In general, if you have some useful but potentially malign data source (humans, in the translation example) then that’s a possible problem—whether you learn from the data source or merely consult it.
You have to solve each instance of that problem in a way that depends on the details of the data source. In the translation example, you need to actually reason about human psychology. In the case of SETI, we need to coordinate to not use malign alien messages (or else opt to let the aliens take over).
Otherwise, aren’t you “cheating” by letting aligned AIs use AI techniques that their competitors aren’t allowed to use?
I’m just trying to compete with a particular set of AI techniques. Then every time you would have used those (potentially dangerous) techniques, you can instead use the safe alternative we’ve developed.
If there are other ways to make your AI more powerful, you have to deal with those on your own. That may be learning from human abilities that are entangled with malign behavior in complex ways, or using an AI design that you found in an alien message, or using an unsafe physical process in order to generate large amounts of power, or whatever.
I grant that my definition of the alignment problem would count “learn from malign data source” as an alignment problem, since you ultimately end up with a malign AI, but that problem occurs with or without AI and I don’t think it is deceptive to factor that problem out (but I agree that I should be more careful about the statement / switch to a more refined statement).
I also don’t think it’s a particularly important problem. And it’s not what people usually have in mind as a failure mode—I’ve discussed this problem with a few people, to try to explain some subtleties of the alignment problem, and most people hadn’t thought about it and were pretty skeptical. So in those respects I think it’s basically fine.
When Ajeya says:
provided that any non-learned components such as search or logic are also built to preserve alignment and maintain runtime performance.
This is meant to include things like “You don’t have a malign data source that you are learning from.” I agree that it’s slightly misleading if we think that humans are such a data source.

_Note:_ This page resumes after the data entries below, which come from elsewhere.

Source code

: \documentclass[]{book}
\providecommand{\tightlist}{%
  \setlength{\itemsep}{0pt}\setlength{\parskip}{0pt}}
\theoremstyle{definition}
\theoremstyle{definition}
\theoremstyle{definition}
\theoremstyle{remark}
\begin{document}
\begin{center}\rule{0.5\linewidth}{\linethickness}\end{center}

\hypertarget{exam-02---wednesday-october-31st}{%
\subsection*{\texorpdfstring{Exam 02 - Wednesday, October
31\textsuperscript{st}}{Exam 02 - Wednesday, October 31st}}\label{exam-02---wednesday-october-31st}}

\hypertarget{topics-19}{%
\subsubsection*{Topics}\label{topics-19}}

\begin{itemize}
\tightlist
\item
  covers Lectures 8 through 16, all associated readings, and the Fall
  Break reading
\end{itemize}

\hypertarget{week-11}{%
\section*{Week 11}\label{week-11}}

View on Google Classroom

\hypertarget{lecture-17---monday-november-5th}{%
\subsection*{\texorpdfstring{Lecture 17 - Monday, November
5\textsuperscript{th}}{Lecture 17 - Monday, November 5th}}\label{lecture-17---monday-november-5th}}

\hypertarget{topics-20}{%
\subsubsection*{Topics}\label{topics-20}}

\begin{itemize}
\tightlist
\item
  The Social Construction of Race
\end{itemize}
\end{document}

Going back to the translation example, I can understand your motivation to restrict attention to some subset of all AI techniques. But I think it’s reasonable for people to expect that if you’re aiming to be competitive with a certain kind of AI, you’ll also aim to avoid ending up not being competitive with minor variations of your own design (in this case, forms of iterated amplification that don’t break down tasks into such small pieces). Otherwise, aren’t you “cheating” by letting aligned AIs use AI techniques that their competitors aren’t allowed to use?
To put it another way, people clearly get the impression from you that there’s hope that IDA can simultaneously be aligned and achieve state of the art performance at runtime. See this post where Ajeya Cotra says exactly this:
But the actual situation seems to be that at best IDA can either be aligned (if you break down tasks enough) or achieve state of the art performance (if you don’t), but not both at the same time.
In general, if you have some useful but potentially malign data source (humans, in the translation example) then that’s a possible problem—whether you learn from the data source or merely consult it.
You have to solve each instance of that problem in a way that depends on the details of the data source. In the translation example, you need to actually reason about human psychology. In the case of SETI, we need to coordinate to not use malign alien messages (or else opt to let the aliens take over).
I’m just trying to compete with a particular set of AI techniques. Then every time you would have used those (potentially dangerous) techniques, you can instead use the safe alternative we’ve developed.
If there are other ways to make your AI more powerful, you have to deal with those on your own. That may be learning from human abilities that are entangled with malign behavior in complex ways, or using an AI design that you found in an alien message, or using an unsafe physical process in order to generate large amounts of power, or whatever.
I grant that my definition of the alignment problem would count “learn from malign data source” as an alignment problem, since you ultimately end up with a malign AI, but that problem occurs with or without AI and I don’t think it is deceptive to factor that problem out (but I agree that I should be more careful about the statement / switch to a more refined statement).
I also don’t think it’s a particularly important problem. And it’s not what people usually have in mind as a failure mode—I’ve discussed this problem with a few people, to try to explain some subtleties of the alignment problem, and most people hadn’t thought about it and were pretty skeptical. So in those respects I think it’s basically fine.
When Ajeya says:
This is meant to include things like “You don’t have a malign data source that you are learning from.” I agree that it’s slightly misleading if we think that humans are such a data source.